Tahun 1974 beliau bertugas di Kantor Gubernur Kalimantan Selatan.
Tahun 1981 menjadi Kepala Biro HUmas PemdaTingkat I Kalsel
Tahun 1983-1993 (dua periiode) beliau menjabat sebagai Bupati Kepala Daerah Tingkat II Tapin.
Tahun 1997 terpilih menjadi anggota DPRD Propinsi kalsel
Tahun 2004 berkantor di Senayan  Jakarta menjadi anggota DPD RI/ MPRRI. 

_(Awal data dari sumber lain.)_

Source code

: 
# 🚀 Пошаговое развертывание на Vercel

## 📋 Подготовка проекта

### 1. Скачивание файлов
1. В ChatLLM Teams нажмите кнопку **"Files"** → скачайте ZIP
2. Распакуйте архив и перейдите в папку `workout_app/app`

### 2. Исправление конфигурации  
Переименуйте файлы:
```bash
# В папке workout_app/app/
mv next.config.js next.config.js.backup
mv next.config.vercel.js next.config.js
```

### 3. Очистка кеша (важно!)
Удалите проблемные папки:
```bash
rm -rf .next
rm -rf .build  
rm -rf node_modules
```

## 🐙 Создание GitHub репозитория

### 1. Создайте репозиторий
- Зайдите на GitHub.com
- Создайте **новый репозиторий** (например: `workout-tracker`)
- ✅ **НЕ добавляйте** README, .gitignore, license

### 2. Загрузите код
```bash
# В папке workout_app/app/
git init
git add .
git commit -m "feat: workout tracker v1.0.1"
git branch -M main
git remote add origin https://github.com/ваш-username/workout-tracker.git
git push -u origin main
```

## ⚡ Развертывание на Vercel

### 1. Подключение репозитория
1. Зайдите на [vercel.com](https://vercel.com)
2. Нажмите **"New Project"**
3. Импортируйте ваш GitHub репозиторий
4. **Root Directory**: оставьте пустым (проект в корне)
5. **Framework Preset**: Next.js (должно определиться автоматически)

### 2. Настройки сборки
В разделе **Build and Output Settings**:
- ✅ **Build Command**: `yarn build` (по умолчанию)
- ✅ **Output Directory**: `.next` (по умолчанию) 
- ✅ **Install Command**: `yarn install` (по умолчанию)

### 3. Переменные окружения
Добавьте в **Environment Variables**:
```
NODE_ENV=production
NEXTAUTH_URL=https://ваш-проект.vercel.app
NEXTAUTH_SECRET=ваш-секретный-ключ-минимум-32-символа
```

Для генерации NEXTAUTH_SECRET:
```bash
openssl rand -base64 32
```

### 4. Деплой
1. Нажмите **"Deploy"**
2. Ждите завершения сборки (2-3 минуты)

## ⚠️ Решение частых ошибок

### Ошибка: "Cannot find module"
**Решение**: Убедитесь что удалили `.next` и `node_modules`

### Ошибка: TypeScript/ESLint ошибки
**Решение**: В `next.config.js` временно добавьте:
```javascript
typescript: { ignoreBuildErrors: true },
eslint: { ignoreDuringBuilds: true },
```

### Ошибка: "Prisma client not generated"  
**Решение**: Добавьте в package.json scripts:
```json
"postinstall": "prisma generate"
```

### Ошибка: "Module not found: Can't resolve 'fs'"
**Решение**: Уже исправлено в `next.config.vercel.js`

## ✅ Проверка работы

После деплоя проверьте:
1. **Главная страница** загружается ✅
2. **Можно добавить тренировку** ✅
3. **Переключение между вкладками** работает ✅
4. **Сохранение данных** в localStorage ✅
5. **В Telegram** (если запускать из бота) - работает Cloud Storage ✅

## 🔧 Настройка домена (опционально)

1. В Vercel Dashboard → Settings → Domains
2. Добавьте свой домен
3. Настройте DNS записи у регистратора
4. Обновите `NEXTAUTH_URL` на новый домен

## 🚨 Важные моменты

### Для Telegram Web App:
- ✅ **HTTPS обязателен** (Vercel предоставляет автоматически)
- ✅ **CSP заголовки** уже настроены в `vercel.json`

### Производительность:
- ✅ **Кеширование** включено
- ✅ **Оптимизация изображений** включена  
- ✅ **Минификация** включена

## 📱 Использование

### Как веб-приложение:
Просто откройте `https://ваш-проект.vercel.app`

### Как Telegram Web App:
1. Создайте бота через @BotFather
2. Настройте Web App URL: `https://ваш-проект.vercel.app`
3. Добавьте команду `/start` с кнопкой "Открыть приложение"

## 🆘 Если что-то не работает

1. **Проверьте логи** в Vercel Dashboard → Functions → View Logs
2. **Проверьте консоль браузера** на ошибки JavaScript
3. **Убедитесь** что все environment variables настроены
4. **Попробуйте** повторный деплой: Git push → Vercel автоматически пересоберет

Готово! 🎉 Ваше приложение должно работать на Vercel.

Semenjak remaja beliau sudah aktif di organisasi, misalnya menjadi Ketua Gerakan Pemuda Islam Indonesia (GPII) Tanah Grogot, Kaltim (1955). Dan selama waktu antara tahun 1959-1974, ketika masih berada di Amuntai, beliau pernah sebagai Sekretaris Gerakan Pemuda Anshor,  Ketua  Ikatan Pers Mahasiswa Indonesia (IPMI), Sekretaris Pergerakan Mahasiswa Islam Indonesia (PMII), Sekretaris Golkar kab. HSU.
Selaku  anak dan cucu dari  seorang  ulama, beliau sangat menekuni senibaca al-Qur’an hingga terpilih menjadi Qari Terbaik kalsel (1960) dan Qari pada Konferensi Islam Asia Afrika (1963).
Selain itu, beliau juga aktif dalam organisasi kemasyarakatan diantaranya di Lembaga Pengembangan Tilawatil Qur’an (LPTQ), BAZIS, GUPPI, Badan Kerjasama Pondok Pesantren, Ketua  Majelis Ulama Indonesia (MUI), juga Ikatan Cendekiawan Muslim Inddonesia (ICMI).
Di bidang pendidikan beliau aktif  diberbagai  yayasan, antara lain Yayasan Pondok Pesantren Rakha Amuntai, yayasan Khadimul Ummah,Yayasan Pondok Pesantren Bustanul Ma’mur dan Yayasan Mu’awanah Rantau.
Beliau berpulang kerahmatullah pada 27 Januari 2016 dalam usia 77 tahun.


Diantara kalam beliau:

“Berdasarkan al-Qur’an dan hadits Nabi, minimal ada 4 kriteria yang harus dimiliki seseorang sebagai syarat menjadi pemimpin. Semuanya terkumpul di dalam 4 sifat para nabi dan rasul sebagai pemimpin ummat, yakni, shiddiq, yaitu kebenaran dan kesungguhan dalam bersikap, berucap dan bertindak. Lawannya adalah bohong. Kedua, amanah yaitu kepercayaan dan menjaga sebaik-baiknya apa yang diamanahkan kepadanya, baik dari orang-orang yang dipimpinnya, terlebih dari Allah Subhanahu wa ta’ala. Lawannya adalah khianat. Ketiga, fathanah, yaitu kecerdasan, yang melahirkan kemampuan menghadapi persoalan yang muncul. Lawannya adalah bodoh. Keempat, tabligh, yaitu penyampaian secara jujur dan bertanggungjawab atas segala tindakan yang diambilnya (akuntabilitas dan transparan). Jadi bila ada calon pemimpin yang memiliki 4 kriteria tersebut, sudah selayaknya dipilih”.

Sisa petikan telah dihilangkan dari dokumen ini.